This blog post was also written by SAS' Bari Lawhorn.
We have had several requests from customers who want to use SAS® software to automate the download of data from a website when there is no application programming interface (API) to do it. As an example, the Yahoo Finance website recently changed their service to decommission their API, and this generated an interesting challenge for one of our customers. This SAS programmer wanted to download historical stock price data "unattended," without having to click through a web page. While working on this case, we discovered that the Yahoo Finance website requires a cookie-crumb combination to download. To help you automate downloads from websites that do not have an API, this blog post takes you through how we used the DEBUG feature of PROC HTTP to achieve partial automation, and eventually full automation with this case.
Partial automation
To access the historical data for Apple stock (symbol: AAPL) on the Yahoo Finance website, we use this URL: https://finance.yahoo.com/quote/AAPL/history?p=AAPL
We click Historical Data --> Download Data and get a CSV file with historical stock price data for Apple. We could save this CSV file and read it into SAS. But, we want a process that does not require us to click in the browser.
Because we know the HTTP procedure, we right-click Download Data and then select Copy link address as shown from a screen shot using the Google Chrome browser below:
Note: The context menu that contains Copy link address looks different in each browser.
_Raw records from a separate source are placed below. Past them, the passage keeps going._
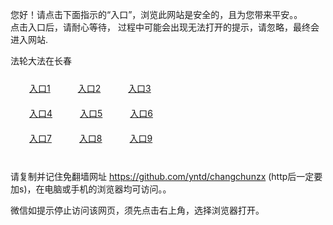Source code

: 您好！请点击下面指示的“入口”，浏览此网站是安全的，且为您带来平安。。 <br/>
点击入口后，请耐心等待， 过程中可能会出现无法打开的提示，请忽略，最终会进入网站. </br>

法轮大法在长春<br/>
<div style="padding:10px"><a style="margin:20px" target="_blank" href="https://d11hyo9ps28xqy.cloudfront.net/2Qpsp?pknwcxmj" id="ccLink1" rel="nofollow">入口1</a> <a target="_blank" style="margin:20px" href="https://d1wd0vl2bixo38.cloudfront.net/2Qpsp?smcfcwf" id="ccLink2" rel="nofollow">入口2</a> <a style="margin:20px" target="_blank" href="https://d1vr4117om9lvz.cloudfront.net/2Qpsp?sdcloh" id="ccLink3" rel="nofollow">入口3</a></div>

<div style="padding:10px" ><a style="margin:20px" target="_blank" href="https://d11hyo9ps28xqy.cloudfront.net/2Qpsp?pknwcxmj" id="ccLink4" rel="nofollow">入口4</a> <a style="margin:20px" href="https://d1wd0vl2bixo38.cloudfront.net/2Qpsp?smcfcwf" target="_blank" id="ccLink5" rel="nofollow">入口5</a> <a style="margin:20px" href="https://d1vr4117om9lvz.cloudfront.net/2Qpsp?sdcloh" target="_blank" id="ccLink6" rel="nofollow">入口6</a></div>

<div style="padding:10px"><a style="margin:20px" target="_blank" href="https://d11hyo9ps28xqy.cloudfront.net/2Qpsp?pknwcxmj" id="ccLink7" rel="nofollow">入口7</a> <a style="margin:20px" href="https://d1wd0vl2bixo38.cloudfront.net/2Qpsp?smcfcwf" target="_blank" id="ccLink8" rel="nofollow">入口8</a> <a style="margin:20px" target="_blank" href="https://d1vr4117om9lvz.cloudfront.net/2Qpsp?sdcloh" id="ccLink9" rel="nofollow">入口9</a></div>

<br/>



请复制并记住免翻墙网址 https://github.com/yntd/changchunzx (http后一定要加s)，在电脑或手机的浏览器均可访问。。<br/>

微信如提示停止访问该网页，须先点击右上角，选择浏览器打开。
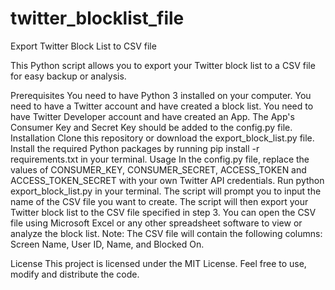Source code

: # twitter_blocklist_file
Export Twitter Block List to CSV file

This Python script allows you to export your Twitter block list to a CSV file for easy backup or analysis.

Prerequisites
You need to have Python 3 installed on your computer.
You need to have a Twitter account and have created a block list.
You need to have Twitter Developer account and have created an App. The App's Consumer Key and Secret Key should be added to the config.py file.
Installation
Clone this repository or download the export_block_list.py file.
Install the required Python packages by running pip install -r requirements.txt in your terminal.
Usage
In the config.py file, replace the values of CONSUMER_KEY, CONSUMER_SECRET, ACCESS_TOKEN and ACCESS_TOKEN_SECRET with your own Twitter API credentials.
Run python export_block_list.py in your terminal.
The script will prompt you to input the name of the CSV file you want to create.
The script will then export your Twitter block list to the CSV file specified in step 3.
You can open the CSV file using Microsoft Excel or any other spreadsheet software to view or analyze the block list.
Note: The CSV file will contain the following columns: Screen Name, User ID, Name, and Blocked On.

License
This project is licensed under the MIT License. Feel free to use, modify and distribute the code.

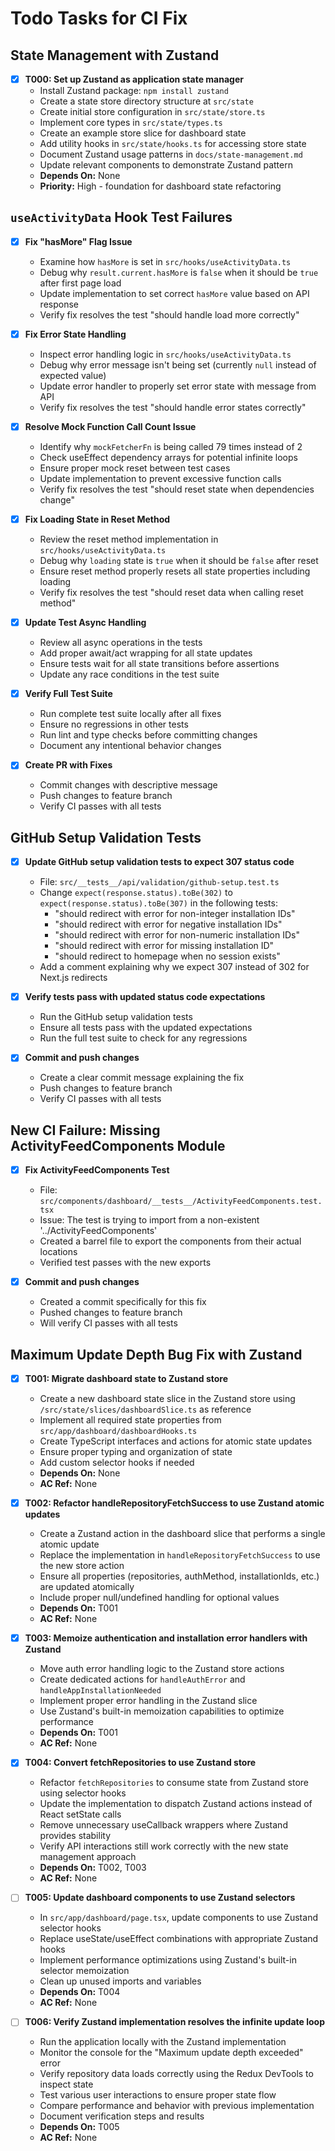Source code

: # Todo Tasks for CI Fix

## State Management with Zustand

- [x] **T000: Set up Zustand as application state manager**
  - Install Zustand package: `npm install zustand`
  - Create a state store directory structure at `src/state`
  - Create initial store configuration in `src/state/store.ts`
  - Implement core types in `src/state/types.ts`
  - Create an example store slice for dashboard state
  - Add utility hooks in `src/state/hooks.ts` for accessing store state
  - Document Zustand usage patterns in `docs/state-management.md`
  - Update relevant components to demonstrate Zustand pattern
  - **Depends On:** None
  - **Priority:** High - foundation for dashboard state refactoring

## `useActivityData` Hook Test Failures

- [x] **Fix "hasMore" Flag Issue**

  - Examine how `hasMore` is set in `src/hooks/useActivityData.ts`
  - Debug why `result.current.hasMore` is `false` when it should be `true` after first page load
  - Update implementation to set correct `hasMore` value based on API response
  - Verify fix resolves the test "should handle load more correctly"

- [x] **Fix Error State Handling**

  - Inspect error handling logic in `src/hooks/useActivityData.ts`
  - Debug why error message isn't being set (currently `null` instead of expected value)
  - Update error handler to properly set error state with message from API
  - Verify fix resolves the test "should handle error states correctly"

- [x] **Resolve Mock Function Call Count Issue**

  - Identify why `mockFetcherFn` is being called 79 times instead of 2
  - Check useEffect dependency arrays for potential infinite loops
  - Ensure proper mock reset between test cases
  - Update implementation to prevent excessive function calls
  - Verify fix resolves the test "should reset state when dependencies change"

- [x] **Fix Loading State in Reset Method**

  - Review the reset method implementation in `src/hooks/useActivityData.ts`
  - Debug why `loading` state is `true` when it should be `false` after reset
  - Ensure reset method properly resets all state properties including loading
  - Verify fix resolves the test "should reset data when calling reset method"

- [x] **Update Test Async Handling**

  - Review all async operations in the tests
  - Add proper await/act wrapping for all state updates
  - Ensure tests wait for all state transitions before assertions
  - Update any race conditions in the test suite

- [x] **Verify Full Test Suite**

  - Run complete test suite locally after all fixes
  - Ensure no regressions in other tests
  - Run lint and type checks before committing changes
  - Document any intentional behavior changes

- [x] **Create PR with Fixes**
  - Commit changes with descriptive message
  - Push changes to feature branch
  - Verify CI passes with all tests

## GitHub Setup Validation Tests

- [x] **Update GitHub setup validation tests to expect 307 status code**

  - File: `src/__tests__/api/validation/github-setup.test.ts`
  - Change `expect(response.status).toBe(302)` to `expect(response.status).toBe(307)` in the following tests:
    - "should redirect with error for non-integer installation IDs"
    - "should redirect with error for negative installation IDs"
    - "should redirect with error for non-numeric installation IDs"
    - "should redirect with error for missing installation ID"
    - "should redirect to homepage when no session exists"
  - Add a comment explaining why we expect 307 instead of 302 for Next.js redirects

- [x] **Verify tests pass with updated status code expectations**

  - Run the GitHub setup validation tests
  - Ensure all tests pass with the updated expectations
  - Run the full test suite to check for any regressions

- [x] **Commit and push changes**
  - Create a clear commit message explaining the fix
  - Push changes to feature branch
  - Verify CI passes with all tests

## New CI Failure: Missing ActivityFeedComponents Module

- [x] **Fix ActivityFeedComponents Test**

  - File: `src/components/dashboard/__tests__/ActivityFeedComponents.test.tsx`
  - Issue: The test is trying to import from a non-existent '../ActivityFeedComponents'
  - Created a barrel file to export the components from their actual locations
  - Verified test passes with the new exports

- [x] **Commit and push changes**
  - Created a commit specifically for this fix
  - Pushed changes to feature branch
  - Will verify CI passes with all tests

## Maximum Update Depth Bug Fix with Zustand

- [x] **T001: Migrate dashboard state to Zustand store**

  - Create a new dashboard state slice in the Zustand store using `/src/state/slices/dashboardSlice.ts` as reference
  - Implement all required state properties from `src/app/dashboard/dashboardHooks.ts`
  - Create TypeScript interfaces and actions for atomic state updates
  - Ensure proper typing and organization of state
  - Add custom selector hooks if needed
  - **Depends On:** None
  - **AC Ref:** None

- [x] **T002: Refactor handleRepositoryFetchSuccess to use Zustand atomic updates**

  - Create a Zustand action in the dashboard slice that performs a single atomic update
  - Replace the implementation in `handleRepositoryFetchSuccess` to use the new store action
  - Ensure all properties (repositories, authMethod, installationIds, etc.) are updated atomically
  - Include proper null/undefined handling for optional values
  - **Depends On:** T001
  - **AC Ref:** None

- [x] **T003: Memoize authentication and installation error handlers with Zustand**

  - Move auth error handling logic to the Zustand store actions
  - Create dedicated actions for `handleAuthError` and `handleAppInstallationNeeded`
  - Implement proper error handling in the Zustand slice
  - Use Zustand's built-in memoization capabilities to optimize performance
  - **Depends On:** T001
  - **AC Ref:** None

- [x] **T004: Convert fetchRepositories to use Zustand store**

  - Refactor `fetchRepositories` to consume state from Zustand store using selector hooks
  - Update the implementation to dispatch Zustand actions instead of React setState calls
  - Remove unnecessary useCallback wrappers where Zustand provides stability
  - Verify API interactions still work correctly with the new state management approach
  - **Depends On:** T002, T003
  - **AC Ref:** None

- [ ] **T005: Update dashboard components to use Zustand selectors**

  - In `src/app/dashboard/page.tsx`, update components to use Zustand selector hooks
  - Replace useState/useEffect combinations with appropriate Zustand hooks
  - Implement performance optimizations using Zustand's built-in selector memoization
  - Clean up unused imports and variables
  - **Depends On:** T004
  - **AC Ref:** None

- [ ] **T006: Verify Zustand implementation resolves the infinite update loop**
  - Run the application locally with the Zustand implementation
  - Monitor the console for the "Maximum update depth exceeded" error
  - Verify repository data loads correctly using the Redux DevTools to inspect state
  - Test various user interactions to ensure proper state flow
  - Compare performance and behavior with previous implementation
  - Document verification steps and results
  - **Depends On:** T005
  - **AC Ref:** None
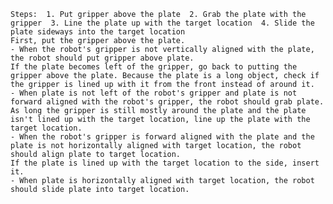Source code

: 
    Steps:  1. Put gripper above the plate  2. Grab the plate with the gripper  3. Line the plate up with the target location  4. Slide the plate sideways into the target location
    First, put the gripper above the plate.
    - When the robot's gripper is not vertically aligned with the plate, the robot should put gripper above plate.
    If the plate becomes left of the gripper, go back to putting the gripper above the plate. Because the plate is a long object, check if the gripper is lined up with it from the front instead of around it.
    - When plate is not left of the robot's gripper and plate is not forward aligned with the robot's gripper, the robot should grab plate.
    As long the gripper is still mostly around the plate and the plate isn't lined up with the target location, line up the plate with the target location.
    - When the robot's gripper is forward aligned with the plate and the plate is not horizontally aligned with target location, the robot should align plate to target location.
    If the plate is lined up with the target location to the side, insert it.
    - When plate is horizontally aligned with target location, the robot should slide plate into target location.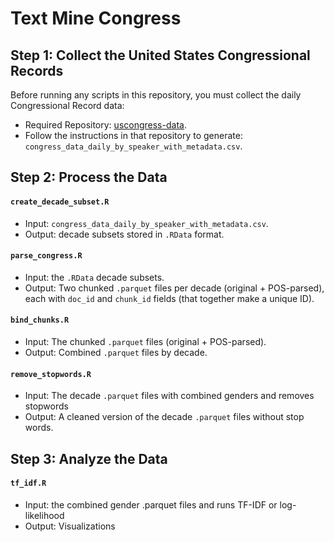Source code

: # Text Mine Congress

## Step 1: Collect the United States Congressional Records
Before running any scripts in this repository, you must collect the daily Congressional Record data:
- Required Repository: [uscongress-data](https://github.com/stephbuon/uscongress-data).
- Follow the instructions in that repository to generate: `congress_data_daily_by_speaker_with_metadata.csv`.

## Step 2: Process the Data

#### `create_decade_subset.R`
- Input: `congress_data_daily_by_speaker_with_metadata.csv`.
- Output: decade subsets stored in `.RData` format.

#### `parse_congress.R`
- Input: the `.RData` decade subsets. 
- Output: Two chunked `.parquet` files per decade (original + POS-parsed), each with `doc_id` and `chunk_id` fields (that together make a unique ID).

#### `bind_chunks.R`
- Input: The chunked `.parquet` files (original + POS-parsed).
- Output: Combined `.parquet` files by decade.

#### `remove_stopwords.R`
- Input: The decade `.parquet` files with combined genders and removes stopwords 
- Output: A cleaned version of the decade `.parquet` files without stop words. 

## Step 3: Analyze the Data

#### `tf_idf.R`
- Input: the combined gender .parquet files and runs TF-IDF or log-likelihood
- Output: Visualizations
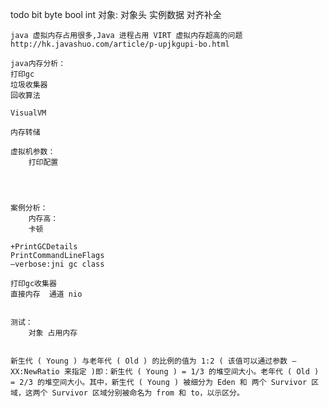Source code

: todo
bit byte bool int 
对象: 对象头 实例数据 对齐补全

    java 虚拟内存占用很多,Java 进程占用 VIRT 虚拟内存超高的问题
    http://hk.javashuo.com/article/p-upjkgupi-bo.html
    
    java内存分析：
    打印gc
    垃圾收集器
    回收算法

	VisualVM
	
	内存转储
	
	虚拟机参数：
		打印配置
		
		
		
	
	案例分析：
		内存高：
		卡顿
	
	+PrintGCDetails
	PrintCommandLineFlags
	–verbose:jni gc class
	
	打印gc收集器
	直接内存  通道 nio
	
	
	测试：
		对象 占用内存
		
	
	新生代 ( Young ) 与老年代 ( Old ) 的比例的值为 1:2 ( 该值可以通过参数 –XX:NewRatio 来指定 )即：新生代 ( Young ) = 1/3 的堆空间大小。老年代 ( Old ) = 2/3 的堆空间大小。其中，新生代 ( Young ) 被细分为 Eden 和 两个 Survivor 区域，这两个 Survivor 区域分别被命名为 from 和 to，以示区分。
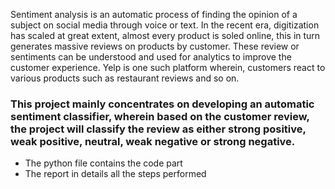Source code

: Sentiment analysis is an automatic process of finding the opinion of a subject on social media through voice or text. In the recent era, digitization has scaled at great extent, almost every product is soled online, this in turn generates massive reviews on products by customer. These review or sentiments can be understood and used for analytics to improve the customer experience.  Yelp is one such platform wherein, customers react to various products such as restaurant reviews and so on. 

### This project mainly concentrates on developing an automatic sentiment classifier, wherein based on the customer review, the project will classify the review as either strong positive, weak positive, neutral, weak negative or strong negative.


* The python file contains the code part
* The report in details all the steps performed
Using this link address, we expect to get a direct download of the data into a CSV file (note that your crumb= will differ from ours):
filename out "c:\temp\aapl.csv"; proc http url='https://query1.finance.yahoo.com/v7/finance/download/AAPL?period1=1535399845&period2=1538078245&interval=1d&events=history&crumb=hKubrf50i1P' method="get" out=out; run; |
However, the above code results in the following log message:
NOTE: PROCEDURE HTTP used (Total process time): real time 0.25 seconds cpu time 0.14 seconds NOTE: 401 Unauthorized |
When we see this note, we know that the investigation needs to go further. The PROC HTTP DEBUG statement (available as of in SAS 9.4 Maintenance 5) helps us get more information in the log about the failure to connect. Here's how we use that statement in the code:
filename out "c:\temp\aapl.csv"; proc http url='https://query1.finance.yahoo.com/v7/finance/download/AAPL?period1=1535399845&period2=1538078245&interval=1d&events=history&crumb=hKubrf50i1P' method="get" out=out; debug level=3; run; |
When we run the code, here's what we see in the log (snipped for convenience):
> GET /v7/finance/download/AAPL?period1=1535399845&period2=1538078245&interval=1d&events=history&crumb=h Kubrf50i1P HTTP/1.1 > User-Agent: SAS/9 > Host: query1.finance.yahoo.com > Accept: */* > Connection: Keep-Alive > Cookie: B=fpd0km1dqnqg3&b=3&s=ug > < HTTP/1.1 401 Unauthorized < WWW-Authenticate: crumb < Content-Type: application/json;charset=utf-8 …more output… < Strict-Transport-Security: max-age=15552000 …more output… { "finance": { "error": { "code": "Unauthorized", "description": "Invalid cookie" } }} NOTE: PROCEDURE HTTP used (Total process time): real time 0.27 seconds cpu time 0.15 seconds NOTE: 401 Unauthorized |
The log snippet reveals that we did not provide the Yahoo Finance website with a valid cookie. It is important to note that the response header for the URL shows crumb for the authentication method (the line that shows WWW-Authenticate: crumb
. A little web research helps us determine that the Yahoo site wants a cookie-crumb combination, so we need to also provide the cookie. But, why did we not need this step when we were using the browser? We used a tool called Fiddler to examine the HTTP traffic and discovered that the cookie was cached when we first clicked in the browser on the Yahoo Finance website:
Luckily, starting in SAS® 9.4M3 (TS1M3), PROC HTTP will set cookies and save them across HTTP steps if the response contains a "set-cookie: <some cookie>" header when it successfully connects to a URL. So, we try this download in two steps. The first step does two things:
- PROC HTTP sets the cookie for the Yahoo Finance website.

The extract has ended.